Finding Love over Forty
11th October, 2012
Written by: Glynis Kozma - Life, Career & Writing Coach MAC
Many men and women over forty are looking for a partner either after a break up or a life of singledom- maybe all their energies were put into work and suddenly they realise that they now want someone special in their life.
There are so many cliches about finding love later in life that I'm going to be pushed to write this without resorting to them at all- but bear with me.
Many have found relationships by behaving as if they were looking for a career change: that is with motivation, a plan, and being prepared to take a risk.
So what can you do?
Widen your social circle. This may sound obvious, but if all your friends are couples, and work isn't offering anything socially, you have to take action. Don't jump straight into the dating scene. Think about volunteering, even if you only commit a small amount of time to it, join a class, learn a new skill, pick up old friendships. And give it all a chance- don't decide after two weeks that the ramblers is not for you- that special person may be there next week.
Be receptive to other people. This may sound obvious, but people who make connections look and behave in a certain way. They look at people and make eye contact, smile at strangers, engage in small talk at the station, bus stop or supermarket queue. Give yourself a goal: smile and talk to one stranger every day.
Have a makeover. Appearances do count. You don't have to buy designer clothes or spend a fortune. But ask a friend who is honest if there is anything you can do to make yourself more attractive. It's easy to get into a rut, especially if your confidence is low. Perhaps a new hairstyle, different colour clothes, a free make over at the beauty counter would boost your self-esteem? And it goes without saying that your personal hygiene and teeth should be cared for!
Improve your confidence. It's been discovered that the most attractive quality in men and women is confidence. How is yours on a scale of 1-10? Take some time every day to value who you are. Write down 3 positive achievements each day. Write a list of 10 qualities you have. Read these back to yourself every week.
Jump into dating. Some of my clients have had success with online dating, others haven't.

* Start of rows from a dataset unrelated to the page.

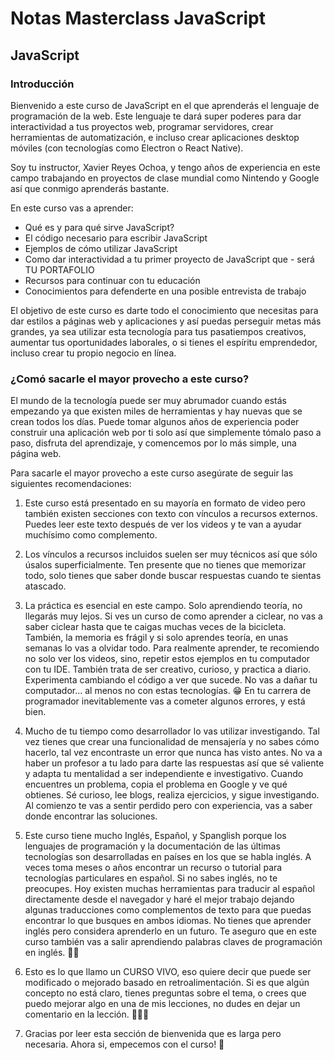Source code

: # Notas Masterclass JavaScript

## JavaScript

### Introducción

Bienvenido a este curso de JavaScript en el que aprenderás el lenguaje de programación de la web. Este lenguaje te dará super poderes para dar interactividad a tus proyectos web, programar servidores, crear herramientas de automatización, e incluso crear aplicaciones desktop móviles (con tecnologías como Electron o React Native).

Soy tu instructor, Xavier Reyes Ochoa, y tengo años de experiencia en este campo trabajando en proyectos de clase mundial como Nintendo y Google así que conmigo aprenderás bastante.

En este curso vas a aprender:

- Qué es y para qué sirve JavaScript?
- El código necesario para escribir JavaScript
- Ejemplos de cómo utilizar JavaScript
- Como dar interactividad a tu primer proyecto de JavaScript que - será TU PORTAFOLIO
- Recursos para continuar con tu educación
- Conocimientos para defenderte en una posible entrevista de trabajo

El objetivo de este curso es darte todo el conocimiento que necesitas para dar estilos a páginas web y aplicaciones y así puedas perseguir metas más grandes, ya sea utilizar esta tecnología para tus pasatiempos creativos, aumentar tus oportunidades laborales, o si tienes el espíritu emprendedor, incluso crear tu propio negocio en línea.

### ¿Comó sacarle el mayor provecho a este curso?

El mundo de la tecnología puede ser muy abrumador cuando estás empezando ya que existen miles de herramientas y hay nuevas que se crean todos los días. Puede tomar algunos años de experiencia poder construir una aplicación web por ti solo así que simplemente tómalo paso a paso, disfruta del aprendizaje, y comencemos por lo más simple, una página web.

Para sacarle el mayor provecho a este curso asegúrate de seguir las siguientes recomendaciones:

1. Este curso está presentado en su mayoría en formato de video pero también existen secciones con texto con vínculos a recursos externos. Puedes leer este texto después de ver los videos y te van a ayudar muchísimo como complemento.

2. Los vínculos a recursos incluidos suelen ser muy técnicos así que sólo úsalos superficialmente. Ten presente que no tienes que memorizar todo, solo tienes que saber donde buscar respuestas cuando te sientas atascado.

3. La práctica es esencial en este campo. Solo aprendiendo teoría, no llegarás muy lejos. Si ves un curso de como aprender a ciclear, no vas a saber ciclear hasta que te caigas muchas veces de la bicicleta. También, la memoria es frágil y si solo aprendes teoría, en unas semanas lo vas a olvidar todo. Para realmente aprender, te recomiendo no solo ver los videos, sino, repetir estos ejemplos en tu computador con tu IDE. También trata de ser creativo, curioso, y practica a diario. Experimenta cambiando el código a ver que sucede. No vas a dañar tu computador... al menos no con estas tecnologías. 😁 En tu carrera de programador inevitablemente vas a cometer algunos errores, y está bien.

4. Mucho de tu tiempo como desarrollador lo vas utilizar investigando. Tal vez tienes que crear una funcionalidad de mensajería y no sabes cómo hacerlo, tal vez encontraste un error que nunca has visto antes. No va a haber un profesor a tu lado para darte las respuestas así que sé valiente y adapta tu mentalidad a ser independiente e investigativo. Cuando encuentres un problema, copia el problema en Google y ve qué obtienes. Sé curioso, lee blogs, realiza ejercicios, y sigue investigando. Al comienzo te vas a sentir perdido pero con experiencia, vas a saber donde encontrar las soluciones.

5. Este curso tiene mucho Inglés, Español, y Spanglish porque los lenguajes de programación y la documentación de las últimas tecnologías son desarrolladas en países en los que se habla inglés. A veces toma meses o años encontrar un recurso o tutorial para tecnologías particulares en español. Si no sabes inglés, no te preocupes. Hoy existen muchas herramientas para traducir al español directamente desde el navegador y haré el mejor trabajo dejando algunas traducciones como complementos de texto para que puedas encontrar lo que busques en ambos idiomas. No tienes que aprender inglés pero considera aprenderlo en un futuro. Te aseguro que en este curso también vas a salir aprendiendo palabras claves de programación en inglés. 🙌🏽

6. Esto es lo que llamo un CURSO VIVO, eso quiere decir que puede ser modificado o mejorado basado en retroalimentación. Si es que algún concepto no está claro, tienes preguntas sobre el tema, o crees que puedo mejorar algo en una de mis lecciones, no dudes en dejar un comentario en la lección. 🙂👍🏽

7. Gracias por leer esta sección de bienvenida que es larga pero necesaria. Ahora si, empecemos con el curso! 🎉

It can be a minefield, but it can also work. Choose your site with care. On the whole ones where you pay have a more serious type of member than the freebies. Follow the safe dating rules, look on it as a means to make friends and not just meet that special person - and you might be surprised at the outcome!
Get out and about. If you have never done anything alone then it can be daunting. Start small. Go to a gallery or a museum, or a talk, go to the cafe, smile at other people. Have a short holiday on your own or with like-minded people. This doesn't have to be a singles- holiday per se, but one for people with the same interests, such as walking, wine, culture, or whatever floats your boat.
There is no magic wand when it comes to meeting someone. But you can certainly enhance your chances by building your confidence and immersing yourself in as many activities as you can fit into your life. Good luck!